Plain-text document sources:
----

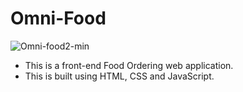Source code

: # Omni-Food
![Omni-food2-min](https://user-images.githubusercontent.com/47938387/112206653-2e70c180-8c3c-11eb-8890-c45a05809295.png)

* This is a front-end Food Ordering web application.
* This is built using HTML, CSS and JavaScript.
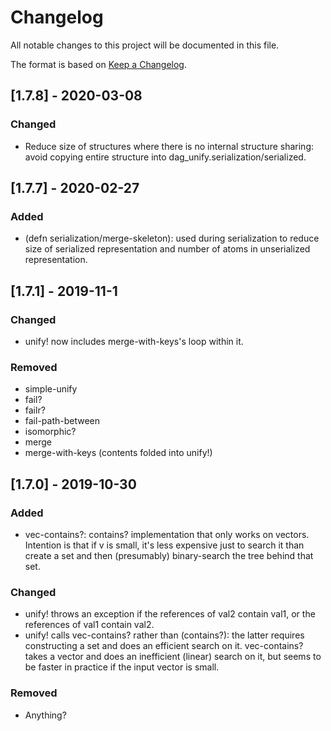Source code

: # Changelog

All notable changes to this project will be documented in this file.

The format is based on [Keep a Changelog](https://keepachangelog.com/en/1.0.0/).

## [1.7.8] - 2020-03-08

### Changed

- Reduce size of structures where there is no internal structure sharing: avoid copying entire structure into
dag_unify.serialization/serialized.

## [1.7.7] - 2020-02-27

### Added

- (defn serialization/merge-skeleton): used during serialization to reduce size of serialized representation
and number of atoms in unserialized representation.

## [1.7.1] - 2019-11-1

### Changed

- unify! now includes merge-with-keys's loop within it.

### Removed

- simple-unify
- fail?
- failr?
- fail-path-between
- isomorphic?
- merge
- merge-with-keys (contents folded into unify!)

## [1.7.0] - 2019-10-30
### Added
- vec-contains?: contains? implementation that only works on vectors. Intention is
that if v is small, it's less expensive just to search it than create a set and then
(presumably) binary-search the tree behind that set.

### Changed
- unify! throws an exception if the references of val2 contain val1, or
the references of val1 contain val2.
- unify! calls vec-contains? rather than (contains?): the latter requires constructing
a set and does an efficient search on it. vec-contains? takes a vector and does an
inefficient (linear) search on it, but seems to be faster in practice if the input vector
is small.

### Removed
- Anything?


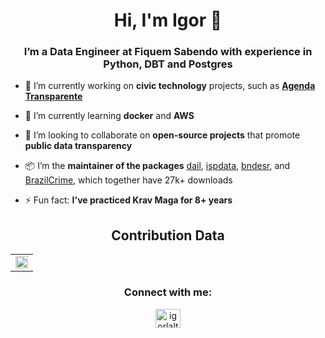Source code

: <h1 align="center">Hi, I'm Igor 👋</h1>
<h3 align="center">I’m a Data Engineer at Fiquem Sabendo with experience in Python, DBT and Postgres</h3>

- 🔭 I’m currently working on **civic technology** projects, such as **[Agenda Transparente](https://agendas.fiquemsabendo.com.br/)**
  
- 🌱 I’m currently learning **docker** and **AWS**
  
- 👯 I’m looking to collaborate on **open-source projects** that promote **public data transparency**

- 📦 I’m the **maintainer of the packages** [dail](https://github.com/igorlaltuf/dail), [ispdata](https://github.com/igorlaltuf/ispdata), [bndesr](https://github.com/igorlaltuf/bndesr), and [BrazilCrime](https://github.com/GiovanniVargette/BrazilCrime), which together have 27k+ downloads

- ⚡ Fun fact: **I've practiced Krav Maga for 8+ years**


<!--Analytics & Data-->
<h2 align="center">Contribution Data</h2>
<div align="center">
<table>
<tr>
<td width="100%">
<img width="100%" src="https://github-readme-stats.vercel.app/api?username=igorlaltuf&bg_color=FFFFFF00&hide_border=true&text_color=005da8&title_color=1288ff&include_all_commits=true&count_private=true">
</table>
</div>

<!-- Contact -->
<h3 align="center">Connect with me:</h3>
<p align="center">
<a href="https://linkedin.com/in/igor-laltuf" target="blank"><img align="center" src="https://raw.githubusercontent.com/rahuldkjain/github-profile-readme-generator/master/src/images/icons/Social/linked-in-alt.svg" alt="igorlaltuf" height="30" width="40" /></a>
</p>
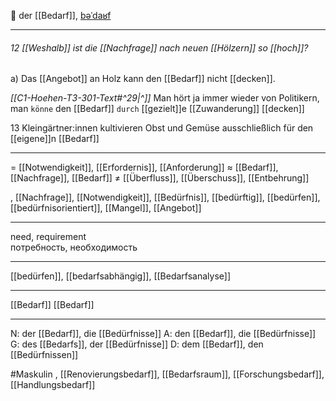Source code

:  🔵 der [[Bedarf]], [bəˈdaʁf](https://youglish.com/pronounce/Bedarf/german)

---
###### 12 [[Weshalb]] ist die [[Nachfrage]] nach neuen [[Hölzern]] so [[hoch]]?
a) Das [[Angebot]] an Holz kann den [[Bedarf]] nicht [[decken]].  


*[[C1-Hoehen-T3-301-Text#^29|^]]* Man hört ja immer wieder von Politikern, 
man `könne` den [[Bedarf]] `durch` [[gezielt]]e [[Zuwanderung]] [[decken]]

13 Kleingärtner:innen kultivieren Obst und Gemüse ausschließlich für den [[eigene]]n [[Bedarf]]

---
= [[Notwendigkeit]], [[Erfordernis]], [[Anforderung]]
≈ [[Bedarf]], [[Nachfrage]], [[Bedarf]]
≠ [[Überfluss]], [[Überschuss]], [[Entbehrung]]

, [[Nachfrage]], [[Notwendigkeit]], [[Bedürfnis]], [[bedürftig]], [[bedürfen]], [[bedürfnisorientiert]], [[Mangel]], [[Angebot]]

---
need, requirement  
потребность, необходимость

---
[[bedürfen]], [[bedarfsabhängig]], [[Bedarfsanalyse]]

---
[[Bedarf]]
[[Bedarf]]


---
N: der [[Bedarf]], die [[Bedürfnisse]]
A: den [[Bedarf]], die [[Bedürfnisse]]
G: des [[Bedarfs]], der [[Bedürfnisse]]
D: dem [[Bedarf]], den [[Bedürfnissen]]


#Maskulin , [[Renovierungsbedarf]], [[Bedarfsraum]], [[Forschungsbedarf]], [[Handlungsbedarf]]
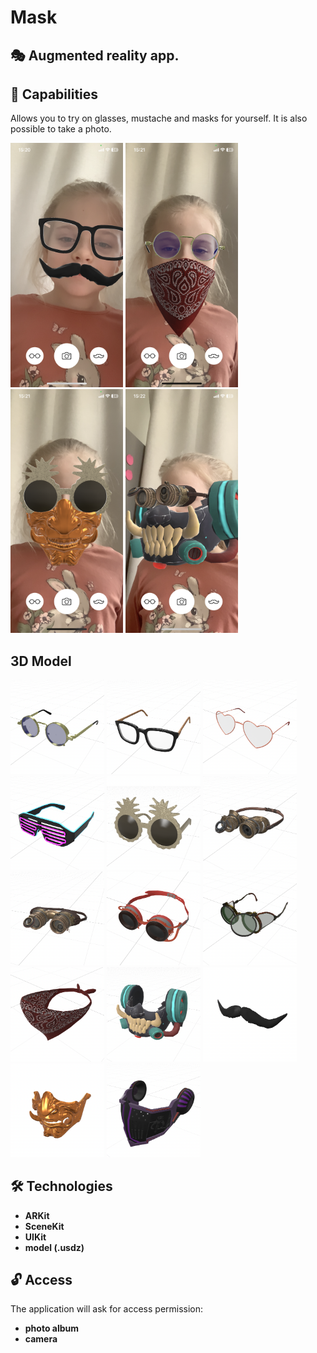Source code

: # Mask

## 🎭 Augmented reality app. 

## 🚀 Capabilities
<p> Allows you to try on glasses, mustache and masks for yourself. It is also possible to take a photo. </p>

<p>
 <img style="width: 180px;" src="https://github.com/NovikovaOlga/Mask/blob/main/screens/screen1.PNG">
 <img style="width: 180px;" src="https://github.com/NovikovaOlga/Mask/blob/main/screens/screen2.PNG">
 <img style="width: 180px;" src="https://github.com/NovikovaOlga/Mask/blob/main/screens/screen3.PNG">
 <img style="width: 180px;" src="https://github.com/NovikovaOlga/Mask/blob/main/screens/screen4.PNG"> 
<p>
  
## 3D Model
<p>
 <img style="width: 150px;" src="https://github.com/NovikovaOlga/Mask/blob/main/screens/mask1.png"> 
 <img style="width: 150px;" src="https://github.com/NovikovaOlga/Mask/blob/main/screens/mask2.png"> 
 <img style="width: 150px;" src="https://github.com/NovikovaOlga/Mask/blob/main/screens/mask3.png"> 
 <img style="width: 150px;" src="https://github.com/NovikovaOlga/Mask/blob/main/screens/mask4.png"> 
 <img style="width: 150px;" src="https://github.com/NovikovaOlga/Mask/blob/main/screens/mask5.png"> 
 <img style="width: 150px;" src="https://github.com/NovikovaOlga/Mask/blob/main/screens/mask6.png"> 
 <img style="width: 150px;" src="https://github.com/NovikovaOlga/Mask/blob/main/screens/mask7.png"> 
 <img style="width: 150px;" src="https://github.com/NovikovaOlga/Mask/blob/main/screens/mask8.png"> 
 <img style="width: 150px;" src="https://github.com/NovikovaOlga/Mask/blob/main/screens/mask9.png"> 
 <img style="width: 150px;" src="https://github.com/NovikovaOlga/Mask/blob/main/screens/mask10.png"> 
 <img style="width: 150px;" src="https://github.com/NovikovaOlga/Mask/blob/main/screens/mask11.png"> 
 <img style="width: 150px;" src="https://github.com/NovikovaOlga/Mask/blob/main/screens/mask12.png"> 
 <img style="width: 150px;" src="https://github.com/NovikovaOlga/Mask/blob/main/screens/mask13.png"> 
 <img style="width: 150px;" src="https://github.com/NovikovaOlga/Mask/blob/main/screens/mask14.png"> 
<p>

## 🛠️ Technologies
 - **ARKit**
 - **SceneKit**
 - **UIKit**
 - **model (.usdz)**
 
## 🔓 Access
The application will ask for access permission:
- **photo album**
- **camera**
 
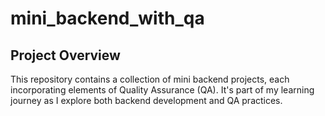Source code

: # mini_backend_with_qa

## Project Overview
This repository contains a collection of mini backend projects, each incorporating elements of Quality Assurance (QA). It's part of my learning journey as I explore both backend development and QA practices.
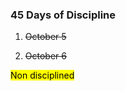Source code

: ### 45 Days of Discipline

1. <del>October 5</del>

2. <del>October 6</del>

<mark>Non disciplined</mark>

----

* _Problem description_
Make an exact copy of every entry above, minus the images.

* _Task answer_
Source code

: # Omni-Food
![Omni-food2-min](https://user-images.githubusercontent.com/47938387/112206653-2e70c180-8c3c-11eb-8890-c45a05809295.png)

* This is a front-end Food Ordering web application.
* This is built using HTML, CSS and JavaScript.
Source code

: # Changelog

All notable changes to this project will be documented in this file.

The format is based on [Keep a Changelog](https://keepachangelog.com/en/1.0.0/).

## [1.7.8] - 2020-03-08

### Changed

- Reduce size of structures where there is no internal structure sharing: avoid copying entire structure into
dag_unify.serialization/serialized.

## [1.7.7] - 2020-02-27

### Added

- (defn serialization/merge-skeleton): used during serialization to reduce size of serialized representation
and number of atoms in unserialized representation.

## [1.7.1] - 2019-11-1

### Changed

- unify! now includes merge-with-keys's loop within it.

### Removed

- simple-unify
- fail?
- failr?
- fail-path-between
- isomorphic?
- merge
- merge-with-keys (contents folded into unify!)

## [1.7.0] - 2019-10-30
### Added
- vec-contains?: contains? implementation that only works on vectors. Intention is
that if v is small, it's less expensive just to search it than create a set and then
(presumably) binary-search the tree behind that set.

### Changed
- unify! throws an exception if the references of val2 contain val1, or
the references of val1 contain val2.
- unify! calls vec-contains? rather than (contains?): the latter requires constructing
a set and does an efficient search on it. vec-contains? takes a vector and does an
inefficient (linear) search on it, but seems to be faster in practice if the input vector
is small.

### Removed
- Anything?


Source code

: <h1 align="center">Hi, I'm Igor 👋</h1>
<h3 align="center">I’m a Data Engineer at Fiquem Sabendo with experience in Python, DBT and Postgres</h3>

- 🔭 I’m currently working on **civic technology** projects, such as **[Agenda Transparente](https://agendas.fiquemsabendo.com.br/)**
  
- 🌱 I’m currently learning **docker** and **AWS**
  
- 👯 I’m looking to collaborate on **open-source projects** that promote **public data transparency**

- 📦 I’m the **maintainer of the packages** [dail](https://github.com/igorlaltuf/dail), [ispdata](https://github.com/igorlaltuf/ispdata), [bndesr](https://github.com/igorlaltuf/bndesr), and [BrazilCrime](https://github.com/GiovanniVargette/BrazilCrime), which together have 27k+ downloads

- ⚡ Fun fact: **I've practiced Krav Maga for 8+ years**


<!--Analytics & Data-->
<h2 align="center">Contribution Data</h2>
<div align="center">
<table>
<tr>
<td width="100%">
<img width="100%" src="https://github-readme-stats.vercel.app/api?username=igorlaltuf&bg_color=FFFFFF00&hide_border=true&text_color=005da8&title_color=1288ff&include_all_commits=true&count_private=true">
</table>
</div>

<!-- Contact -->
<h3 align="center">Connect with me:</h3>
<p align="center">
<a href="https://linkedin.com/in/igor-laltuf" target="blank"><img align="center" src="https://raw.githubusercontent.com/rahuldkjain/github-profile-readme-generator/master/src/images/icons/Social/linked-in-alt.svg" alt="igorlaltuf" height="30" width="40" /></a>
</p>
Source code

:  🔵 der [[Bedarf]], [bəˈdaʁf](https://youglish.com/pronounce/Bedarf/german)

---
###### 12 [[Weshalb]] ist die [[Nachfrage]] nach neuen [[Hölzern]] so [[hoch]]?
a) Das [[Angebot]] an Holz kann den [[Bedarf]] nicht [[decken]].  


*[[C1-Hoehen-T3-301-Text#^29|^]]* Man hört ja immer wieder von Politikern, 
man `könne` den [[Bedarf]] `durch` [[gezielt]]e [[Zuwanderung]] [[decken]]

13 Kleingärtner:innen kultivieren Obst und Gemüse ausschließlich für den [[eigene]]n [[Bedarf]]

---
= [[Notwendigkeit]], [[Erfordernis]], [[Anforderung]]
≈ [[Bedarf]], [[Nachfrage]], [[Bedarf]]
≠ [[Überfluss]], [[Überschuss]], [[Entbehrung]]

, [[Nachfrage]], [[Notwendigkeit]], [[Bedürfnis]], [[bedürftig]], [[bedürfen]], [[bedürfnisorientiert]], [[Mangel]], [[Angebot]]

---
need, requirement  
потребность, необходимость

---
[[bedürfen]], [[bedarfsabhängig]], [[Bedarfsanalyse]]

---
[[Bedarf]]
[[Bedarf]]


---
N: der [[Bedarf]], die [[Bedürfnisse]]
A: den [[Bedarf]], die [[Bedürfnisse]]
G: des [[Bedarfs]], der [[Bedürfnisse]]
D: dem [[Bedarf]], den [[Bedürfnissen]]


#Maskulin , [[Renovierungsbedarf]], [[Bedarfsraum]], [[Forschungsbedarf]], [[Handlungsbedarf]]
Source code

: # Mask

## 🎭 Augmented reality app. 

## 🚀 Capabilities
<p> Allows you to try on glasses, mustache and masks for yourself. It is also possible to take a photo. </p>

<p>
 <img style="width: 180px;" src="https://github.com/NovikovaOlga/Mask/blob/main/screens/screen1.PNG">
 <img style="width: 180px;" src="https://github.com/NovikovaOlga/Mask/blob/main/screens/screen2.PNG">
 <img style="width: 180px;" src="https://github.com/NovikovaOlga/Mask/blob/main/screens/screen3.PNG">
 <img style="width: 180px;" src="https://github.com/NovikovaOlga/Mask/blob/main/screens/screen4.PNG"> 
<p>
  
## 3D Model
<p>
 <img style="width: 150px;" src="https://github.com/NovikovaOlga/Mask/blob/main/screens/mask1.png"> 
 <img style="width: 150px;" src="https://github.com/NovikovaOlga/Mask/blob/main/screens/mask2.png"> 
 <img style="width: 150px;" src="https://github.com/NovikovaOlga/Mask/blob/main/screens/mask3.png"> 
 <img style="width: 150px;" src="https://github.com/NovikovaOlga/Mask/blob/main/screens/mask4.png"> 
 <img style="width: 150px;" src="https://github.com/NovikovaOlga/Mask/blob/main/screens/mask5.png"> 
 <img style="width: 150px;" src="https://github.com/NovikovaOlga/Mask/blob/main/screens/mask6.png"> 
 <img style="width: 150px;" src="https://github.com/NovikovaOlga/Mask/blob/main/screens/mask7.png"> 
 <img style="width: 150px;" src="https://github.com/NovikovaOlga/Mask/blob/main/screens/mask8.png"> 
 <img style="width: 150px;" src="https://github.com/NovikovaOlga/Mask/blob/main/screens/mask9.png"> 
 <img style="width: 150px;" src="https://github.com/NovikovaOlga/Mask/blob/main/screens/mask10.png"> 
 <img style="width: 150px;" src="https://github.com/NovikovaOlga/Mask/blob/main/screens/mask11.png"> 
 <img style="width: 150px;" src="https://github.com/NovikovaOlga/Mask/blob/main/screens/mask12.png"> 
 <img style="width: 150px;" src="https://github.com/NovikovaOlga/Mask/blob/main/screens/mask13.png"> 
 <img style="width: 150px;" src="https://github.com/NovikovaOlga/Mask/blob/main/screens/mask14.png"> 
<p>

## 🛠️ Technologies
 - **ARKit**
 - **SceneKit**
 - **UIKit**
 - **model (.usdz)**
 
## 🔓 Access
The application will ask for access permission:
- **photo album**
- **camera**
 
Source code

: # mini_backend_with_qa

## Project Overview
This repository contains a collection of mini backend projects, each incorporating elements of Quality Assurance (QA). It's part of my learning journey as I explore both backend development and QA practices.
Source code

: ### 45 Days of Discipline

1. <del>October 5</del>

2. <del>October 6</del>

<mark>Non disciplined</mark>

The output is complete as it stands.